America Latina: Indecisioni E Sfide

America Latina: indecisioni e sfide

Il presidente ormai deposto dell’Honduras, José Manuel Zelaya, rientrato nel suo paese ha chiesto asilo all’ambasciata del Brasile a Tegucigalpa. L’ambasciata è tenuta ad accoglierlo e a garantirgli l’integrità fisica e politica. Zelaya, da parte sua, è tenuto a rispettare le norme che regolamentano le rappresentanze diplomatiche.

Lo stesso Brasile, che offrì protezione ai generali Stroessner e Oviedo, del Paraguay, non può ora agire in favore dei militari golpisti dell’Honduras e consegnare Zelaya alle fiere.

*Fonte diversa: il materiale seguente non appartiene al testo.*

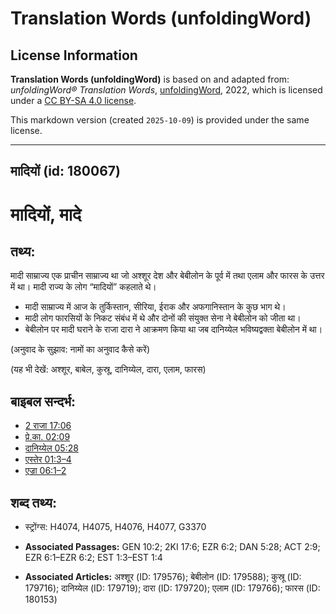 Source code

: # Translation Words (unfoldingWord)

## License Information

**Translation Words (unfoldingWord)** is based on and adapted from: _unfoldingWord® Translation Words_, [unfoldingWord](https://unfoldingword.org/utw), 2022, which is licensed under a [CC BY-SA 4.0 license](https://creativecommons.org/licenses/by-sa/4.0/legalcode.en).

This markdown version (created `2025-10-09`) is provided under the same license.



--------------------------------

## मादियों (id: 180067)

मादियों, मादे
=============

तथ्य:
-----

मादी साम्राज्य एक प्राचीन साम्राज्य था जो अश्शूर देश और बेबीलोन के पूर्व में तथा एलाम और फारस के उत्तर में था। मादी राज्य के लोग “मादियों” कहलाते थे।

* मादी साम्राज्य में आज के तुर्किस्तान, सीरिया, ईराक और अफगानिस्तान के कुछ भाग थे।
* मादी लोग फारसियों के निकट संबंध में थे और दोनों की संयुक्त सेना ने बेबीलोन को जीता था।
* बेबीलोन पर मादी घराने के राजा दारा ने आक्रमण किया था जब दानिय्येल भविष्यद्वक्ता बेबीलोन में था।

(अनुवाद के सुझाव: नामों का अनुवाद कैसे करें)

(यह भी देखें: अश्शूर, बाबेल, कुस्रू, दानिय्येल, दारा, एलाम, फारस)

बाइबल सन्दर्भ:
--------------

* [2 राजा 17:06](https://ref.ly/2Kgs0:0)
* [प्रे.का. 02:09](https://ref.ly/Acts2:9)
* [दानिय्येल 05:28](https://ref.ly/Dan5:28)
* [एस्तेर 01:3–4](https://ref.ly/Esth1:3-Esth1:4)
* [एज्रा 06:1–2](https://ref.ly/Ezra6:1-Ezra6:2)

शब्द तथ्य:
----------

* स्ट्रोंग्स: H4074, H4075, H4076, H4077, G3370

* **Associated Passages:** GEN 10:2; 2KI 17:6; EZR 6:2; DAN 5:28; ACT 2:9; EZR 6:1–EZR 6:2; EST 1:3–EST 1:4
* **Associated Articles:** अश्शूर (ID: 179576); बेबीलोन (ID: 179588); कुस्रू (ID: 179716); दानिय्येल (ID: 179719); दारा (ID: 179720); एलाम (ID: 179766); फारस (ID: 180153)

Sarebbe un affronto alla storica tradizione di ospitalità del Brasile rimpatriare Cesare Battisti e consegnarlo alle carceri italiane.

L’America Latina vive il suo miglior momento dopo molte decadi: con l’unica eccezione costituita dall’Honduras, non vi sono dittature militari nel continente; i governanti neoliberisti, fedeli alle ricette del FMI e della Banca Mondiale, sono stati respinti dal voto popolare; oggi abbiamo governi democratici e popolari che si impegnano a promuovere riforme strutturali attraverso una via pacifica e democratica.

Cosa c’è di nuovo in America Latina? Samuel Huntington, relatore della Comissione Trilaterale -nefasta cospirazione imperialista degli anni ‘70-, ha ammesso che nel continente la democrazia, come lo stendardo che fa piacere continuare a sventolare alla Casa Bianca, potrebbe durare solo qualora venisse esclusa la partecipazione di numerose porzioni di popolazione.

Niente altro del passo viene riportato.